EXERCISE DIRECTIONS
With the pictures set aside, return the lines below exactly, beginning at the first and ending at the line containing "2. Lakukan modifikasi".

EXERCISE MATERIALS

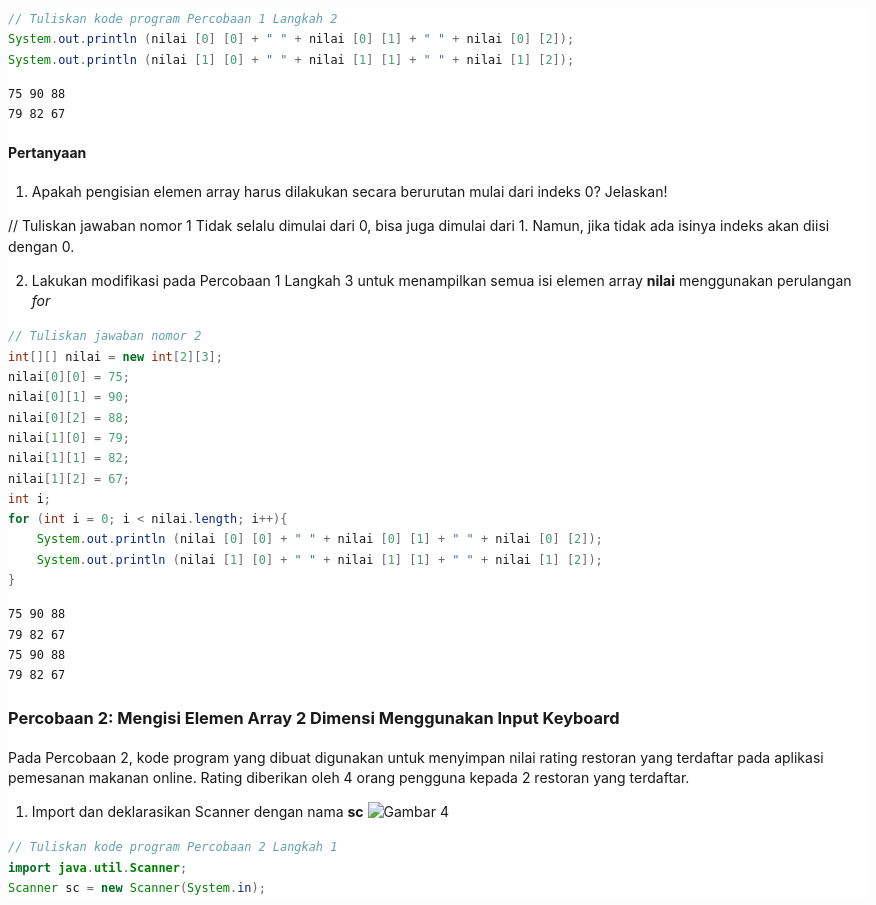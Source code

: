 
```Java
// Tuliskan kode program Percobaan 1 Langkah 2
System.out.println (nilai [0] [0] + " " + nilai [0] [1] + " " + nilai [0] [2]);
System.out.println (nilai [1] [0] + " " + nilai [1] [1] + " " + nilai [1] [2]);
```

    75 90 88
    79 82 67


#### Pertanyaan
1. Apakah pengisian elemen array harus dilakukan secara berurutan mulai dari indeks 0? Jelaskan!

// Tuliskan jawaban nomor 1
Tidak selalu dimulai dari 0, bisa juga dimulai dari 1. Namun, jika tidak ada isinya indeks akan diisi dengan 0.  

2. Lakukan modifikasi pada Percobaan 1 Langkah 3 untuk menampilkan semua isi elemen array **nilai** menggunakan perulangan *for*


```Java
// Tuliskan jawaban nomor 2
int[][] nilai = new int[2][3];
nilai[0][0] = 75; 
nilai[0][1] = 90; 
nilai[0][2] = 88; 
nilai[1][0] = 79; 
nilai[1][1] = 82; 
nilai[1][2] = 67;
int i;
for (int i = 0; i < nilai.length; i++){
    System.out.println (nilai [0] [0] + " " + nilai [0] [1] + " " + nilai [0] [2]);
    System.out.println (nilai [1] [0] + " " + nilai [1] [1] + " " + nilai [1] [2]);
}
```

    75 90 88
    79 82 67
    75 90 88
    79 82 67


### Percobaan 2: Mengisi Elemen Array 2 Dimensi Menggunakan Input Keyboard
Pada Percobaan 2, kode program yang dibuat digunakan untuk menyimpan nilai rating restoran yang terdaftar pada aplikasi pemesanan makanan online. Rating diberikan oleh 4 orang pengguna kepada 2 restoran yang terdaftar.
1. Import dan deklarasikan Scanner dengan nama **sc**
![Gambar 4](images/percobaan2-1.jpg)


```Java
// Tuliskan kode program Percobaan 2 Langkah 1
import java.util.Scanner;
Scanner sc = new Scanner(System.in);
```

TASK ANSWER
Source code

: 
```Java
// Tuliskan kode program Percobaan 1 Langkah 2
System.out.println (nilai [0] [0] + " " + nilai [0] [1] + " " + nilai [0] [2]);
System.out.println (nilai [1] [0] + " " + nilai [1] [1] + " " + nilai [1] [2]);
```

    75 90 88
    79 82 67


#### Pertanyaan
1. Apakah pengisian elemen array harus dilakukan secara berurutan mulai dari indeks 0? Jelaskan!

// Tuliskan jawaban nomor 1
Tidak selalu dimulai dari 0, bisa juga dimulai dari 1. Namun, jika tidak ada isinya indeks akan diisi dengan 0.  

2. Lakukan modifikasi pada Percobaan 1 Langkah 3 untuk menampilkan semua isi elemen array **nilai** menggunakan perulangan *for*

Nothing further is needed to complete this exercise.